Health | Whiff of your partner’s shirt may lower stress: Study


HEALTH | January 6, 2018

Are you are feeling physically and emotionally drained out? Try taking a whiff of your romantic partner's shirt — for it can help lower stress levels, suggests a study. The findings showed that women feel calmer when they sniff their male partner's scent.

"Many people wear their partner's shirt or sleep on their partner's side of the bed when their partner is away, but may not realise why they engage in this behaviour," said lead author Marlise Hofer, graduate student at the University of British Columbia, in Canada.

"Our findings suggest that a partner's scent alone, even without their physical presence, can be a powerful tool to help reduce stress," Hofer added.

Conversely, being exposed to a stranger's scent had the opposite effect and raised levels of the stress hormone, cortisol, possibly because of evolutionary factors.
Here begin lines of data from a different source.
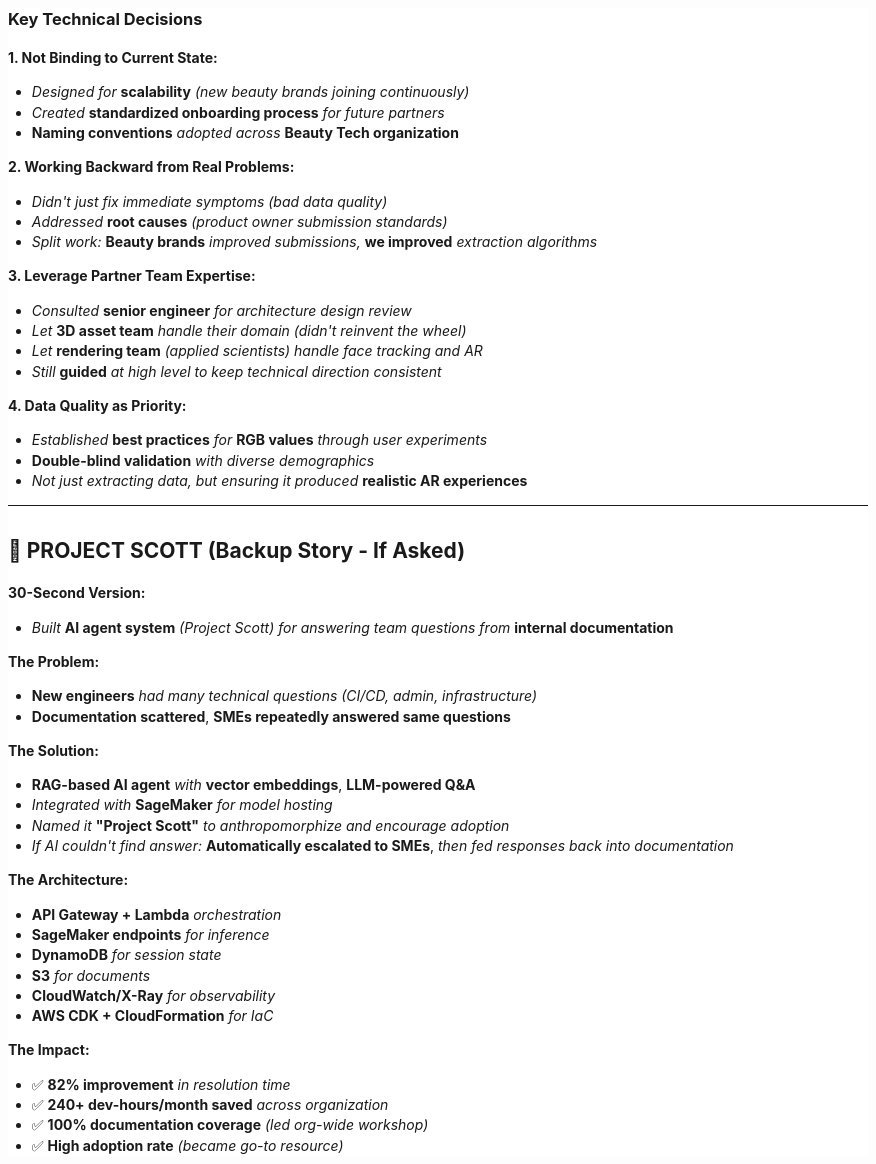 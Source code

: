 
### Key Technical Decisions

**1. Not Binding to Current State:**
- *Designed for* **scalability** *(new beauty brands joining continuously)*
- *Created* **standardized onboarding process** *for future partners*
- **Naming conventions** *adopted across* **Beauty Tech organization**

**2. Working Backward from Real Problems:**
- *Didn't just fix immediate symptoms (bad data quality)*
- *Addressed* **root causes** *(product owner submission standards)*
- *Split work:* **Beauty brands** *improved submissions,* **we improved** *extraction algorithms*

**3. Leverage Partner Team Expertise:**
- *Consulted* **senior engineer** *for architecture design review*
- *Let* **3D asset team** *handle their domain (didn't reinvent the wheel)*
- *Let* **rendering team** *(applied scientists)* *handle face tracking and AR*
- *Still* **guided** *at high level to keep technical direction consistent*

**4. Data Quality as Priority:**
- *Established* **best practices** *for* **RGB values** *through user experiments*
- **Double-blind validation** *with diverse demographics*
- *Not just extracting data, but ensuring it produced* **realistic AR experiences**

---

## 🚀 PROJECT SCOTT (Backup Story - If Asked)

**30-Second Version:**

- *Built* **AI agent system** *(Project Scott)* *for answering team questions from* **internal documentation**

**The Problem:**
- **New engineers** *had many technical questions (CI/CD, admin, infrastructure)*
- **Documentation scattered**, **SMEs repeatedly answered same questions**

**The Solution:**
- **RAG-based AI agent** *with* **vector embeddings**, **LLM-powered Q&A**
- *Integrated with* **SageMaker** *for model hosting*
- *Named it* **"Project Scott"** *to anthropomorphize and encourage adoption*
- *If AI couldn't find answer:* **Automatically escalated to SMEs**, *then fed responses back into documentation*

**The Architecture:**
- **API Gateway + Lambda** *orchestration*
- **SageMaker endpoints** *for inference*
- **DynamoDB** *for session state*
- **S3** *for documents*
- **CloudWatch/X-Ray** *for observability*
- **AWS CDK + CloudFormation** *for IaC*

**The Impact:**
- ✅ **82% improvement** *in resolution time*
- ✅ **240+ dev-hours/month saved** *across organization*
- ✅ **100% documentation coverage** *(led org-wide workshop)*
- ✅ **High adoption rate** *(became go-to resource)*

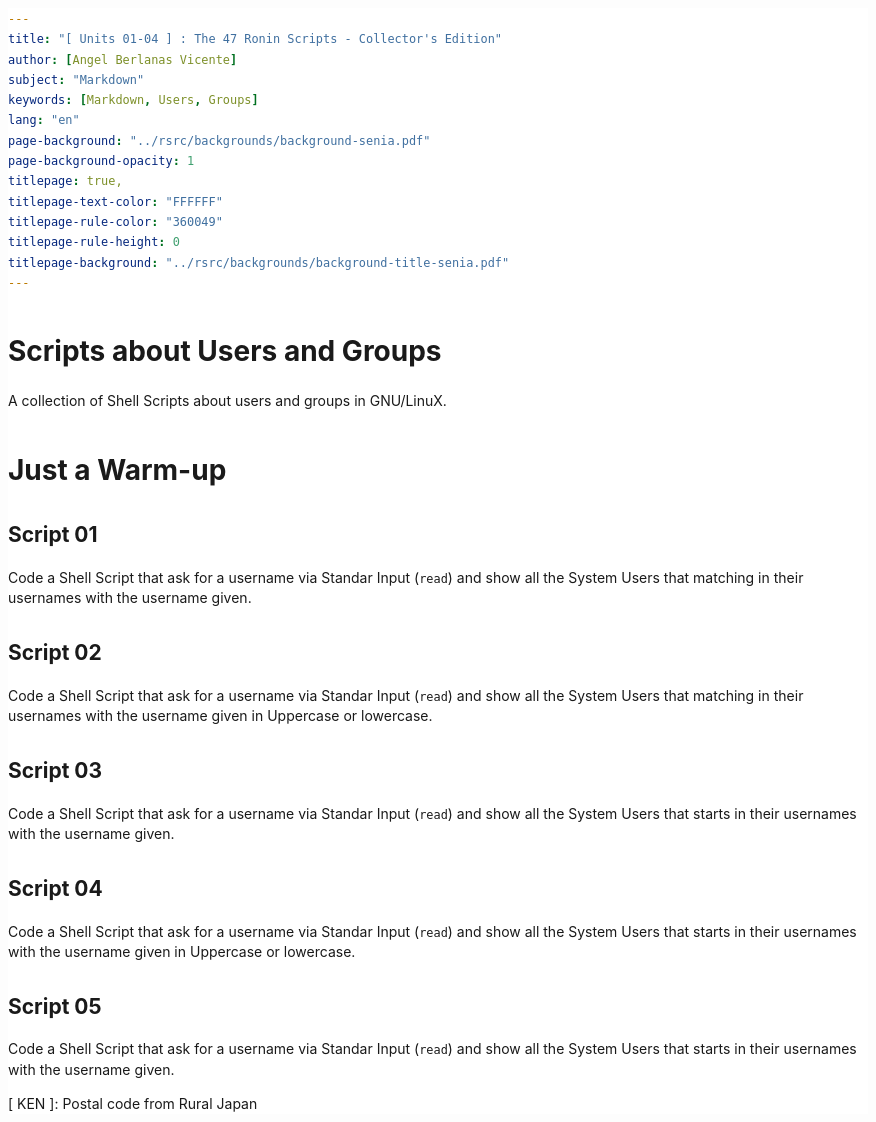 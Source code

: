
 ```yaml
---
title: "[ Units 01-04 ] : The 47 Ronin Scripts - Collector's Edition"
author: [Angel Berlanas Vicente]
subject: "Markdown"
keywords: [Markdown, Users, Groups]
lang: "en"
page-background: "../rsrc/backgrounds/background-senia.pdf"
page-background-opacity: 1
titlepage: true,
titlepage-text-color: "FFFFFF"
titlepage-rule-color: "360049"
titlepage-rule-height: 0
titlepage-background: "../rsrc/backgrounds/background-title-senia.pdf"
---
```


# Scripts about Users and Groups

A collection of Shell Scripts about users and groups in GNU/LinuX.

# Just a Warm-up

## Script 01

Code a Shell Script that ask for a username via Standar Input (`read`) and show all the System Users that matching in their usernames with the username given.

## Script 02

Code a Shell Script that ask for a username via Standar Input (`read`) and show all the System Users that matching in their usernames with the username given in Uppercase or lowercase.

## Script 03

Code a Shell Script that ask for a username via Standar Input (`read`) and show all the System Users that starts in their usernames with the username given.

## Script 04

Code a Shell Script that ask for a username via Standar Input (`read`) and show all the System Users that starts in their usernames with the username given in Uppercase or lowercase.

## Script 05

Code a Shell Script that ask for a username via Standar Input (`read`) and show all the System Users that starts in their usernames with the username given.


 [ KEN ]: Postal code from Rural Japan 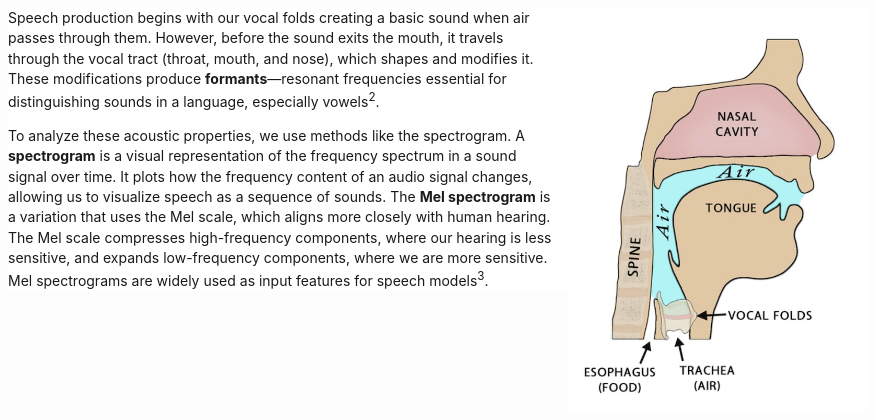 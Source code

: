 <img src="./../images/vocal.png" alt="Vocal" style="float: right; max-width: 35%; margin-left: 15px; margin-top: 15px; margin-bottom: 20px; height: auto;">

Speech production begins with our vocal folds creating a basic sound when air passes through them. However, before the sound exits the mouth, it travels through the vocal tract (throat, mouth, and nose), which shapes and modifies it. These modifications produce **formants**—resonant frequencies essential for distinguishing sounds in a language, especially vowels<a href="http://www.voicescienceworks.org/harmonics-vs-formants.html" style="text-decoration: none;" target="_blank" title="Visit Voice Science Works for more info"><sup>2</sup></a>.

To analyze these acoustic properties, we use methods like the spectrogram. A **spectrogram** is a visual representation of the frequency spectrum in a sound signal over time. It plots how the frequency content of an audio signal changes, allowing us to visualize speech as a sequence of sounds. The **Mel spectrogram** is a variation that uses the Mel scale, which aligns more closely with human hearing. The Mel scale compresses high-frequency components, where our hearing is less sensitive, and expands low-frequency components, where we are more sensitive. Mel spectrograms are widely used as input features for speech models<a href="https://huggingface.co/learn/audio-course/en/chapter1/audio_data" style="text-decoration: none;" target="_blank" title="Check out this HuggingFace course to learn more"><sup>3</sup></a>.
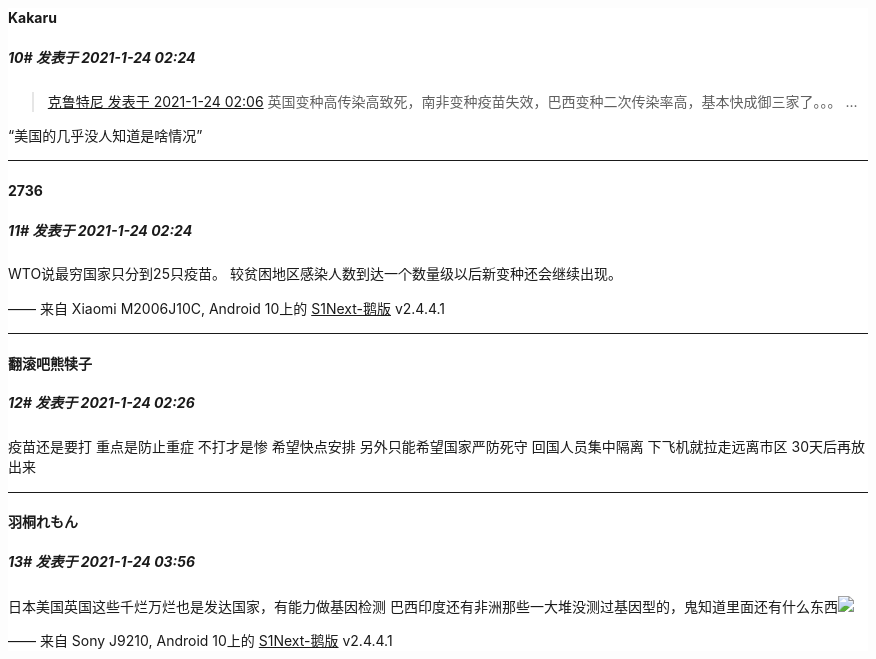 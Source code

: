 ####  Kakaru  
##### 10#       发表于 2021-1-24 02:24



<blockquote><a href="httphttps://bbs.saraba1st.com/2b/forum.php?mod=redirect&amp;goto=findpost&amp;pid=50127921&amp;ptid=1984354" target="_blank">克鲁特尼 发表于 2021-1-24 02:06</a>
英国变种高传染高致死，南非变种疫苗失效，巴西变种二次传染率高，基本快成御三家了。。。 ...</blockquote>
“美国的几乎没人知道是啥情况”







*****

####  2736  
##### 11#       发表于 2021-1-24 02:24




WTO说最穷国家只分到25只疫苗。
较贫困地区感染人数到达一个数量级以后新变种还会继续出现。

—— 来自 Xiaomi M2006J10C, Android 10上的 [S1Next-鹅版](https://github.com/ykrank/S1-Next/releases) v2.4.4.1







*****

####  翻滚吧熊犊子  
##### 12#       发表于 2021-1-24 02:26




疫苗还是要打 重点是防止重症 不打才是惨 希望快点安排 另外只能希望国家严防死守 回国人员集中隔离 下飞机就拉走远离市区 30天后再放出来







*****

####  羽桐れもん  
##### 13#       发表于 2021-1-24 03:56




日本美国英国这些千烂万烂也是发达国家，有能力做基因检测
巴西印度还有非洲那些一大堆没测过基因型的，鬼知道里面还有什么东西<img src="https://static.saraba1st.com/image/smiley/face2017/001.png" referrerpolicy="no-referrer">

—— 来自 Sony J9210, Android 10上的 [S1Next-鹅版](https://github.com/ykrank/S1-Next/releases) v2.4.4.1

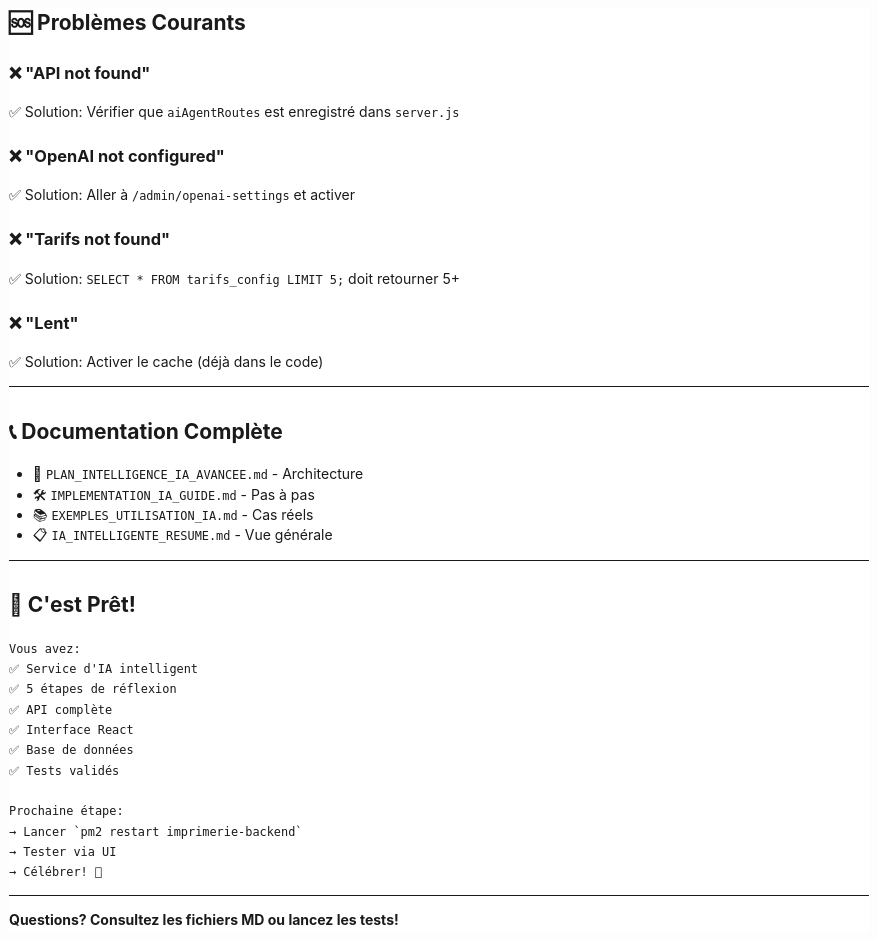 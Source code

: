 
## 🆘 Problèmes Courants

### ❌ "API not found"
✅ Solution: Vérifier que `aiAgentRoutes` est enregistré dans `server.js`

### ❌ "OpenAI not configured"
✅ Solution: Aller à `/admin/openai-settings` et activer

### ❌ "Tarifs not found"
✅ Solution: `SELECT * FROM tarifs_config LIMIT 5;` doit retourner 5+

### ❌ "Lent"
✅ Solution: Activer le cache (déjà dans le code)

---

## 📞 Documentation Complète

- 📖 `PLAN_INTELLIGENCE_IA_AVANCEE.md` - Architecture
- 🛠️ `IMPLEMENTATION_IA_GUIDE.md` - Pas à pas
- 📚 `EXEMPLES_UTILISATION_IA.md` - Cas réels
- 📋 `IA_INTELLIGENTE_RESUME.md` - Vue générale

---

## 🎉 C'est Prêt!

```
Vous avez:
✅ Service d'IA intelligent
✅ 5 étapes de réflexion
✅ API complète
✅ Interface React
✅ Base de données
✅ Tests validés

Prochaine étape:
→ Lancer `pm2 restart imprimerie-backend`
→ Tester via UI
→ Célébrer! 🎉
```

---

**Questions? Consultez les fichiers MD ou lancez les tests!**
"From a young age, humans fear strangers, especially strange males, so it is possible that a strange male scent triggers the 'fight or flight' response that leads to elevated cortisol. This could happen without us being fully aware of it," she said.

The study could have practical implications to help people cope with stressful situations when they're away from loved ones, the researchers said.

For the study, published in the Journal of Personality and Social Psychology, the team recruited 96 heterosexual couples. Men were given a clean T-shirt to wear for 24 hours, and were told to refrain from using deodorant, that could affect their scent.

The women were then randomly assigned to smell a T-shirt that was either unworn, or had been worn by their partner or a stranger.

Women who smelled their partner's shirt felt less stressed, those who both smelled their partner's shirt and also correctly identified the scent had lower levels of cortisol, while women who smelled a stranger's scent showed higher cortisol levels.